A quick primer: differentials, decomposed
Before we dive in, let’s quickly review how Canadian crude pricing works. WCS crude is Canada’s primary export grade and is virtually always priced at a discount to WTI, the US benchmark for oil prices, for two structural reasons outlined below. More accurately referred to as the differential (in theory, the price difference could go both ways), this price difference is a fact of life for Canadian crude producers and sits between $11–$15/bbl in “normal” times. Over the past decade, WCS has only sported a sub-$10/bbl differential less than 10 per cent of the time and most such instances reflected unique market conditions, like the Alberta government’s late-2018 production curtailment and the depths of COVID in early 2020.
The structurally lower value of WCS relative to WTI is driven by two main structural factors: quality and geography.
First and very simply, WCS is extremely heavy oil – diluted bitumen, to be specific – in contrast to WTI, which is a light crude oil blend. Furthermore, WCS has a high sulphur content (“sour,” in industry parlance) compared to the virtually sulphur-free WTI (“sweet”). WCS crude requires specialized equipment to be effectively processed into larger shares of higher-value transportation fuels like diesel as well as the remove the sulphur, which is environmentally damaging (see: acid rain)l; so, WCS is “discounted” to reflect the cost of that additional refining effort.

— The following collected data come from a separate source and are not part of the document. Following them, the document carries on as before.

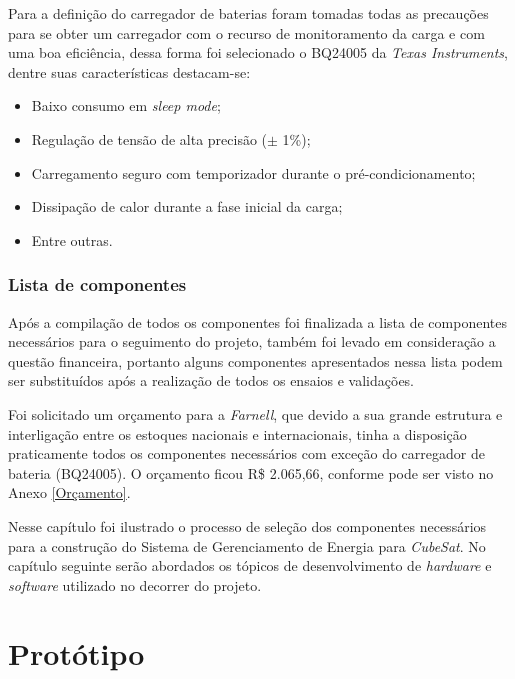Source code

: \documentclass[
	12pt,				%
	openright,			%
	oneside,			%
	a4paper,			%
	english,			%
	french,				%
	spanish,			%
	brazil,				%
	oldfontcommands
	]{abntex2}
\begin{document}
	Para a definição do carregador de baterias foram tomadas todas as precauções para se obter um carregador com o recurso de monitoramento da carga e com uma boa eficiência, dessa forma foi selecionado o BQ24005 da \textit{Texas Instruments}, dentre suas características destacam-se:
	
	\begin{itemize}
		\item Baixo consumo em \textit{sleep mode};
		\item Regulação de tensão de alta precisão ($\pm$ 1\%);
		\item Carregamento seguro com temporizador durante o pré-condicionamento;
		\item Dissipação de calor durante a fase inicial da carga;
		\item Entre outras.
	\end{itemize}
	
\subsection[Lista de componentes]{Lista de componentes}

	Após a compilação de todos os componentes foi finalizada a lista de componentes necessários para o seguimento do projeto, também foi levado em consideração a questão financeira, portanto alguns componentes apresentados nessa lista podem ser substituídos após a realização de todos os ensaios e validações.
		
	Foi solicitado um orçamento para a \textit{Farnell}, que devido a sua grande estrutura e interligação entre os estoques nacionais e internacionais, tinha a disposição praticamente todos os componentes necessários com exceção do carregador de bateria (BQ24005). O orçamento ficou R\$ 2.065,66, conforme pode ser visto no Anexo \ref{Orçamento}.	
	
	Nesse capítulo foi ilustrado o processo de seleção dos componentes necessários para a construção do Sistema de Gerenciamento de Energia para \textit{CubeSat}. No capítulo seguinte serão abordados os tópicos de desenvolvimento de \textit{hardware} e \textit{software} utilizado no decorrer do projeto.
	
\chapter[Protótipo]{Protótipo}
\end{document}
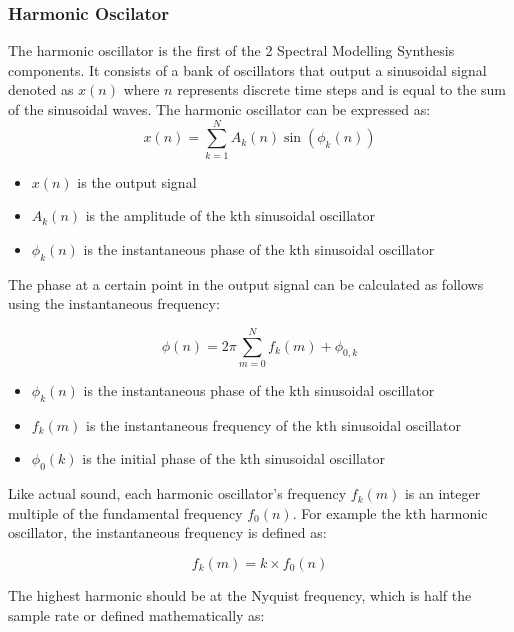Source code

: \subsubsection{Harmonic Oscilator}

The harmonic oscillator is the first of the 2 Spectral Modelling Synthesis components. It consists of a bank of oscillators that output a sinusoidal signal denoted as $x(n)$ where $n$ represents discrete time steps and is equal to the sum of the sinusoidal waves. The harmonic oscillator can be expressed as:
\
\begin{equation}
    x(n) = \sum_{k=1}^{N} A_k(n) \sin(\phi_k(n))
\end{equation}

\begin{itemize}
    \item $x(n)$ is the output signal
    \item $A_k(n)$ is the amplitude of the kth sinusoidal oscillator
    \item $\phi_k(n)$ is the instantaneous phase of the kth sinusoidal oscillator
\end{itemize}

The phase at a certain point in the output signal can be calculated as follows using the instantaneous frequency:

\begin{equation}
    \phi(n) = 2\pi\sum_{m=0}^N f_k(m) + \phi_{0,k}
\end{equation}

\begin{itemize}
    \item $\phi_k(n)$ is the instantaneous phase of the kth sinusoidal oscillator
    \item $f_k(m)$ is the instantaneous frequency of the kth sinusoidal oscillator
    \item $\phi_0(k)$ is the initial phase of the kth sinusoidal oscillator
\end{itemize}

Like actual sound, each harmonic oscillator's frequency $f_k(m)$ is an integer multiple of the fundamental frequency $f_0(n)$. For example the kth harmonic oscillator, the instantaneous frequency is defined as:

\begin{equation}
    f_k(m) = k \times f_0(n)
\end{equation}

The highest harmonic should be at the Nyquist frequency, which is half the sample rate or defined mathematically as:

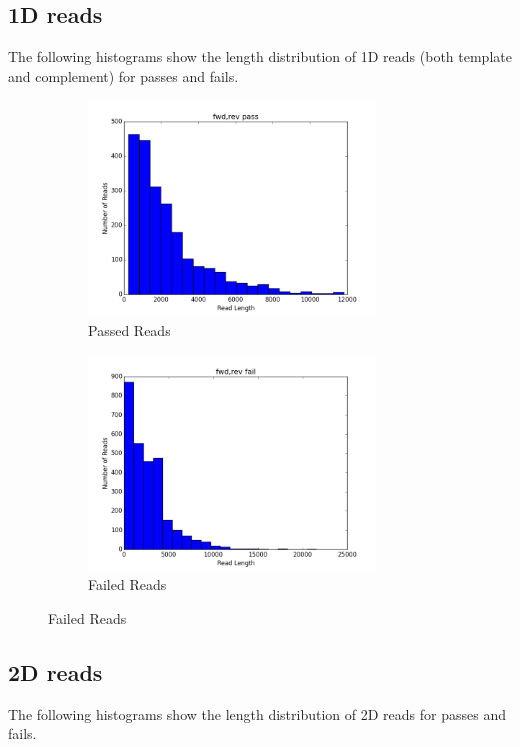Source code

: \subsection*{1D reads}

        The following histograms show the length distribution of 1D reads (both template and complement) for passes and fails.

        \begin{figure}[h!]
		\begin{subfigure}[b]{0.45\textwidth}
    			\includegraphics[width=3in]{1Dpasses}
    			\caption{Passed Reads}
  		\end{subfigure}
  		\begin{subfigure}[b]{0.45\textwidth}
    			\includegraphics[width=3in]{1Dfailures}
    			\caption{Failed Reads}
  		\end{subfigure}
	\end{figure}
        

\subsection*{2D reads}

        The following histograms show the length distribution of 2D reads for passes and fails.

Quality-related discounting typically amounts to $5-$8/bbl and can be seen in its pure form in the price of a barrel of WCS is Houston, Texas, where it enjoys easy market access.
Second, Western Canadian oil reserves are landlocked and an immense distance from most major refining centers. Unlike most global oil producers that get their crude to market via tanker, virtually all Canadian crude gets to end markets via pipeline. So, this higher cost of transportation away from where the crude is produced (aka “egress”) represents the second “discount” borne by the relative price of Canadian crude, required to keep it competitive with alternative feedstocks. Transportation-related discounting typically amounts to $7-$10/bbl and can be seen in the difference between the price of a barrel of WCS in the main hub of Hardisty, Alberta and the same barrel in Houston, Texas.
Moreover, transportation-related discounting is worse when pipeline capacity is insufficient, which has so frequently been the case over the past decade and a half. When there isn’t enough pipeline space to go around, barrels are forced to use more expensive alternatives like rail and that adds at least another $5/bbl to the required industry-wide pricing discounting – because prices are always set at the margin, or in other words by the weakest barrel. In especially acute egress scarcity, the geographic-driven portion of the differential can blow out, as we saw in late-2018 when the differential rose to more than $50/bbl before the Alberta government forcibly curtailed provincial production to reduce that overhang.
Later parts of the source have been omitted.